RezaKakooee / space_layout_gym

MIT License
8 stars 1 forks source link

Should initial losses be NaN? #4

Open jloveric opened 1 month ago

jloveric commented 1 month ago

This could be entirely due to my setup and any mods to get it runningn (but also posting in case anyone else runs into it), but the initial losses are NaN due to tensors being empty. During training they have a size, but later on they are empty and so return Nan as loss (so it's not due to underflow or overflow). Maybe you've seen this issue. Trying to get to the bottom of it

actor_loss tensor(nan, device='cuda:0', grad_fn=<NegBackward0>) critic_loss tensor(nan, device='cuda:0', grad_fn=<MaximumBackward0>) entropy_loss tensor(nan, device='cuda:0', grad_fn=<MeanBackward0>) loss tensor(nan, device='cuda:0', grad_fn=<SubBackward0>)

and a few of the tensors being used inside the loss

b_log_pis tensor([], device='cuda:0') mb_advantage tensor([], device='cuda:0') new_mb_log_pis tensor([], device='cuda:0', grad_fn=<SqueezeBackward1>) new_mb_values tensor([], device='cuda:0', size=(0, 1), grad_fn=<AddmmBackward0>) mb_qvalue tensor([], device='cuda:0') mb_values tensor([], device='cuda:0') new_mb_entropies tensor([], device='cuda:0', grad_fn=<NegBackward0>)

initially these actually have a size during every training step.

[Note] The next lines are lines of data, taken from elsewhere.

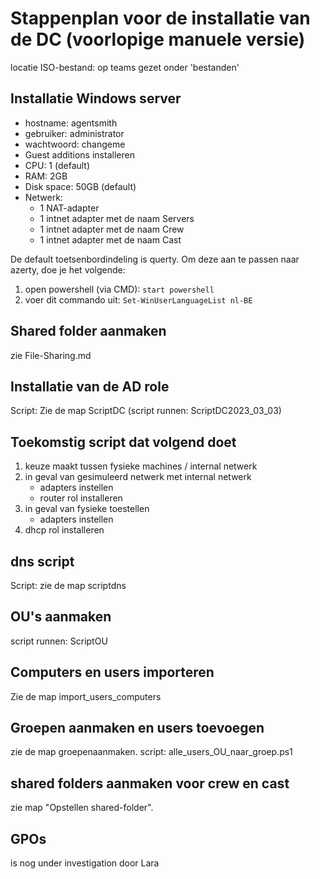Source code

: # Stappenplan voor de installatie van de DC (voorlopige manuele versie)

locatie ISO-bestand: op teams gezet onder 'bestanden'

## Installatie Windows server

- hostname: agentsmith
- gebruiker: administrator
- wachtwoord: changeme
- Guest additions installeren
- CPU: 1 (default)
- RAM: 2GB
- Disk space: 50GB (default)
- Netwerk:
    - 1 NAT-adapter
    - 1 intnet adapter met de naam Servers
    - 1 intnet adapter met de naam Crew
    - 1 intnet adapter met de naam Cast

De default toetsenbordindeling is querty. Om deze aan te passen naar azerty, doe je het volgende:

1. open powershell (via CMD): `start powershell`
2. voer dit commando uit: `Set-WinUserLanguageList nl-BE`

## Shared folder aanmaken

zie File-Sharing.md

## Installatie van de AD role

Script: Zie de map ScriptDC (script runnen: ScriptDC2023_03_03)

## Toekomstig script dat volgend doet 
1. keuze maakt tussen fysieke machines / internal netwerk
2. in geval van gesimuleerd netwerk met internal netwerk
    * adapters instellen
    * router rol installeren
3. in geval van fysieke toestellen 
    * adapters instellen
4.  dhcp rol installeren

## dns script 

Script: zie de map scriptdns

## OU's aanmaken

script runnen: ScriptOU

## Computers en users importeren

Zie de map import_users_computers

## Groepen aanmaken en users toevoegen 

zie de map groepenaanmaken. script: alle_users_OU_naar_groep.ps1

## shared folders aanmaken voor crew en cast

zie map "Opstellen shared-folder".

## GPOs

is nog under investigation door Lara
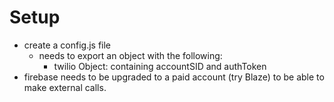 # Setup

- create a config.js file
  - needs to export an object with the following:
    - twilio Object: containing accountSID and authToken
- firebase needs to be upgraded to a paid account (try Blaze) to be able to make external calls.
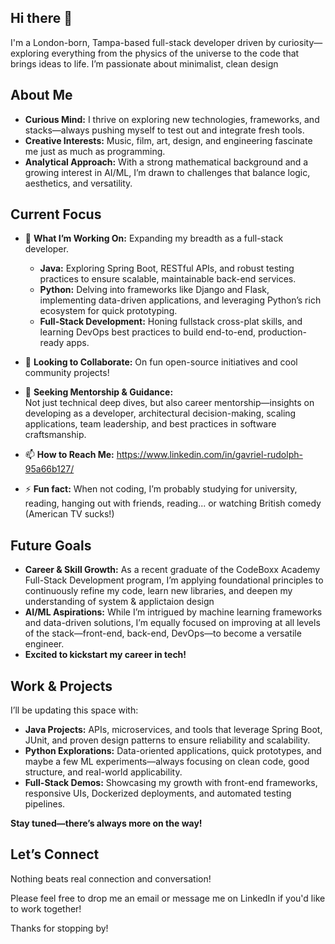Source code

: ## Hi there 👋

I'm a London-born, Tampa-based full-stack developer driven by curiosity—exploring everything from the physics of the universe to the code that brings ideas to life. I’m passionate about minimalist, clean design

## About Me
- **Curious Mind:** I thrive on exploring new technologies, frameworks, and stacks—always pushing myself to test out and integrate fresh tools.
- **Creative Interests:** Music, film, art, design, and engineering fascinate me just as much as programming. 
- **Analytical Approach:** With a strong mathematical background and a growing interest in AI/ML, I’m drawn to challenges that balance logic, aesthetics, and versatility.

## Current Focus
- 🔭 **What I’m Working On:** Expanding my breadth as a full-stack developer.  
  - **Java:** Exploring Spring Boot, RESTful APIs, and robust testing practices to ensure scalable, maintainable back-end services.  
  - **Python:** Delving into frameworks like Django and Flask, implementing data-driven applications, and leveraging Python’s rich ecosystem for quick prototyping.  
  - **Full-Stack Development:** Honing fullstack cross-plat skills, and learning DevOps best practices to build end-to-end, production-ready apps.

- 👯 **Looking to Collaborate:** On fun open-source initiatives and cool community projects! 

- 🤔 **Seeking Mentorship & Guidance:**  
  Not just technical deep dives, but also career mentorship—insights on developing as a developer, architectural decision-making, scaling applications, team leadership, and best practices in software craftsmanship.



- 📫 **How to Reach Me:**  https://www.linkedin.com/in/gavriel-rudolph-95a66b127/

- ⚡ **Fun fact:** When not coding, I’m probably studying for university, reading, hanging out with friends, reading... or watching British comedy (American TV sucks!) 

## Future Goals
- **Career & Skill Growth:** As a recent graduate of the CodeBoxx Academy Full-Stack Development program, I’m applying foundational principles to continuously refine my code, learn new libraries, and deepen my understanding of system & applictaion design
- **AI/ML Aspirations:** While I’m intrigued by machine learning frameworks and data-driven solutions, I’m equally focused on improving at all levels of the stack—front-end, back-end, DevOps—to become a versatile engineer.
- **Excited to kickstart my career in tech!**

## Work & Projects
I’ll be updating this space with:
- **Java Projects:** APIs, microservices, and tools that leverage Spring Boot, JUnit, and proven design patterns to ensure reliability and scalability.
- **Python Explorations:** Data-oriented applications, quick prototypes, and maybe a few ML experiments—always focusing on clean code, good structure, and real-world applicability.
- **Full-Stack Demos:** Showcasing my growth with front-end frameworks, responsive UIs, Dockerized deployments, and automated testing pipelines.


**Stay tuned—there’s always more on the way!**

## Let’s Connect
Nothing beats real connection and conversation! 

Please feel free to drop me an email or message me on LinkedIn if you'd like to work together!

Thanks for stopping by!
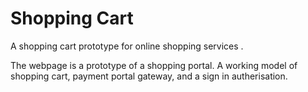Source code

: # Shopping Cart
A shopping cart prototype for online shopping services . 

The webpage is a prototype of a shopping portal. A working model of shopping cart, payment portal gateway, and a sign in autherisation.
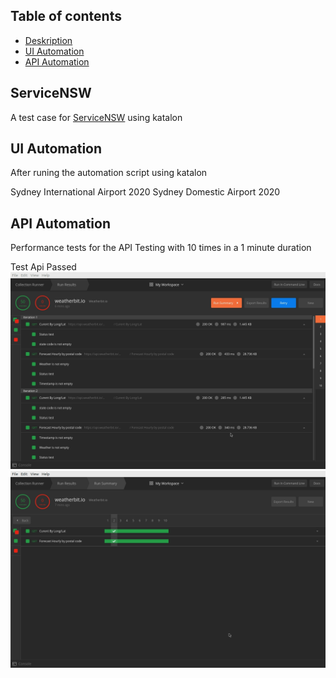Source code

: ## Table of contents
* [Deskription](#ServiceNSW)
* [UI Automation](#UI-Automation)
* [API Automation](#API-Automation)


## ServiceNSW

A test case for [ServiceNSW](https://www.service.nsw.gov.au/) using katalon


## UI Automation
After runing the automation script using katalon

Sydney International Airport 2020
Sydney Domestic Airport 2020


## API Automation

Performance tests for the API Testing with 10 times in a 1 minute duration 

Test Api Passed
![Pict1](https://github.com/yudistirairvan/ServiceNSW/blob/main/pict1.png)
![Pict1](https://github.com/yudistirairvan/ServiceNSW/blob/main/pic2.png)

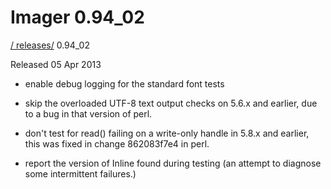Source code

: # Imager 0.94_02

[ / ](..) [releases/](./) 0.94_02

Released 05 Apr 2013

- enable debug logging for the standard font tests

- skip the overloaded UTF-8 text output checks on 5.6.x and earlier, due to a bug in that version of perl.

- don't test for read() failing on a write-only handle in 5.8.x and earlier, this was fixed in change 862083f7e4 in perl.

- report the version of Inline found during testing (an attempt to diagnose some intermittent failures.)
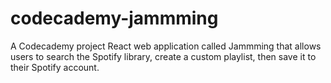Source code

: # codecademy-jammming
A Codecademy project React web application called Jammming that allows users to search the Spotify library, create a custom playlist, then save it to their Spotify account.

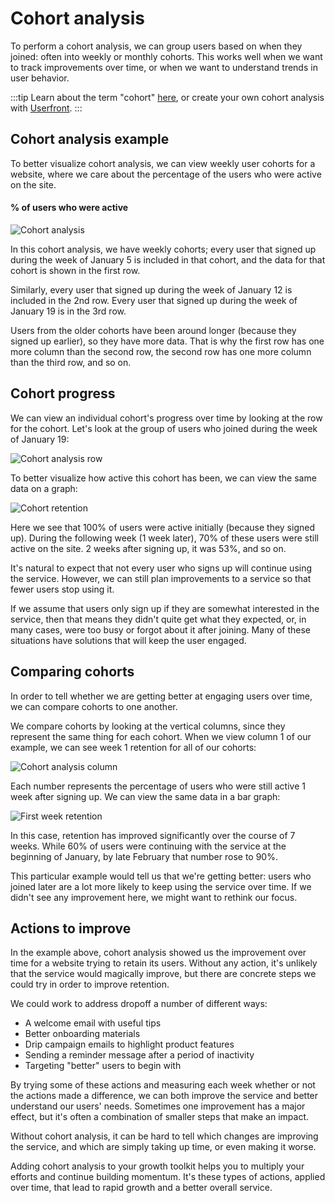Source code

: # Cohort analysis

To perform a cohort analysis, we can group users based on when they joined: often into weekly or monthly cohorts. This works well when we want to track improvements over time, or when we want to understand trends in user behavior.

:::tip
Learn about the term "cohort" [here](/cohort.html), or create your own cohort analysis with [Userfront](https://userfront.com).
:::

## Cohort analysis example

To better visualize cohort analysis, we can view weekly user cohorts for a website, where we care about the percentage of the users who were active on the site.

#### % of users who were active

![Cohort analysis](https://res.cloudinary.com/component/image/upload/v1585000344/permanent/cohort.png)

In this cohort analysis, we have weekly cohorts; every user that signed up during the week of January 5 is included in that cohort, and the data for that cohort is shown in the first row.

Similarly, every user that signed up during the week of January 12 is included in the 2nd row. Every user that signed up during the week of January 19 is in the 3rd row.

Users from the older cohorts have been around longer (because they signed up earlier), so they have more data. That is why the first row has one more column than the second row, the second row has one more column than the third row, and so on.

## Cohort progress

We can view an individual cohort's progress over time by looking at the row for the cohort. Let's look at the group of users who joined during the week of January 19:

![Cohort analysis row](https://res.cloudinary.com/component/image/upload/v1585000344/permanent/cohort-cohort.png)

To better visualize how active this cohort has been, we can view the same data on a graph:

![Cohort retention](https://res.cloudinary.com/component/image/upload/v1585000343/permanent/cohort-retention-time.png)

Here we see that 100% of users were active initially (because they signed up). During the following week (1 week later), 70% of these users were still active on the site. 2 weeks after signing up, it was 53%, and so on.

It's natural to expect that not every user who signs up will continue using the service. However, we can still plan improvements to a service so that fewer users stop using it.

If we assume that users only sign up if they are somewhat interested in the service, then that means they didn't quite get what they expected, or, in many cases, were too busy or forgot about it after joining. Many of these situations have solutions that will keep the user engaged.

## Comparing cohorts

In order to tell whether we are getting better at engaging users over time, we can compare cohorts to one another.

We compare cohorts by looking at the vertical columns, since they represent the same thing for each cohort. When we view column 1 of our example, we can see week 1 retention for all of our cohorts:

![Cohort analysis column](https://res.cloudinary.com/component/image/upload/v1585000343/permanent/cohort-week-1.png)

Each number represents the percentage of users who were still active 1 week after signing up. We can view the same data in a bar graph:

![First week retention](https://res.cloudinary.com/component/image/upload/v1585000343/permanent/cohort-retention-progress.png)

In this case, retention has improved significantly over the course of 7 weeks. While 60% of users were continuing with the service at the beginning of January, by late February that number rose to 90%.

This particular example would tell us that we're getting better: users who joined later are a lot more likely to keep using the service over time. If we didn't see any improvement here, we might want to rethink our focus.

## Actions to improve

In the example above, cohort analysis showed us the improvement over time for a website trying to retain its users. Without any action, it's unlikely that the service would magically improve, but there are concrete steps we could try in order to improve retention.

We could work to address dropoff a number of different ways:

- A welcome email with useful tips
- Better onboarding materials
- Drip campaign emails to highlight product features
- Sending a reminder message after a period of inactivity
- Targeting "better" users to begin with

By trying some of these actions and measuring each week whether or not the actions made a difference, we can both improve the service and better understand our users' needs. Sometimes one improvement has a major effect, but it's often a combination of smaller steps that make an impact.

Without cohort analysis, it can be hard to tell which changes are improving the service, and which are simply taking up time, or even making it worse.

Adding cohort analysis to your growth toolkit helps you to multiply your efforts and continue building momentum. It's these types of actions, applied over time, that lead to rapid growth and a better overall service.
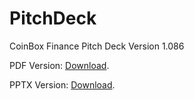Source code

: # PitchDeck
CoinBox Finance Pitch Deck Version 1.086

PDF Version: <a href="https://coinboxfinance.com/assets/doku/coinboxfinancepresentationversion1086.pdf">Download</a>.

PPTX Version: <a href="https://coinboxfinance.com/assets/doku/coinboxfinancepresentationversion1086.pptx">Download</a>.
   
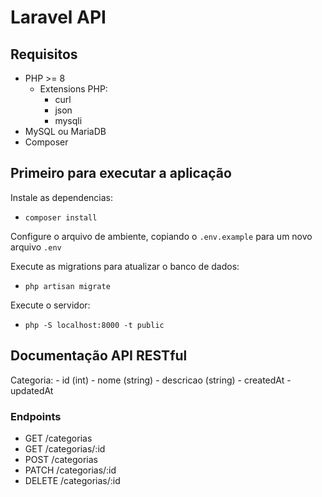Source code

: # Laravel API

## Requisitos
- PHP >= 8
    - Extensions PHP:
        - curl
        - json
        - mysqli
- MySQL ou MariaDB
- Composer

## Primeiro para executar a aplicação

Instale as dependencias:
- `composer install`


Configure o arquivo de ambiente, copiando o `.env.example` para um novo arquivo `.env`


Execute as migrations para atualizar o banco de dados:
- `php artisan migrate`


Execute o servidor:
- `php -S localhost:8000 -t public`


## Documentação API RESTful

Categoria: 
    - id (int)
    - nome (string)
    - descricao (string)
    - createdAt
    - updatedAt

### Endpoints
- GET /categorias
- GET /categorias/:id
- POST /categorias
- PATCH /categorias/:id
- DELETE /categorias/:id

jloveric commented 1 month ago

Ok, I figure it out. For some reason the starting index was going beyond those defined in indices. Fixed in my fork here https://github.com/RezaKakooee/space_layout_gym/compare/SpaceLayoutGym-v0...jloveric:space_layout_gym:SpaceLayoutGym-v0#diff-af26a04a04e22cd3dd1bcf7161a6c39ac8e5347972abc6d83124d48f3d0c7437R88 Added the line

if start > len(indices) :
                    break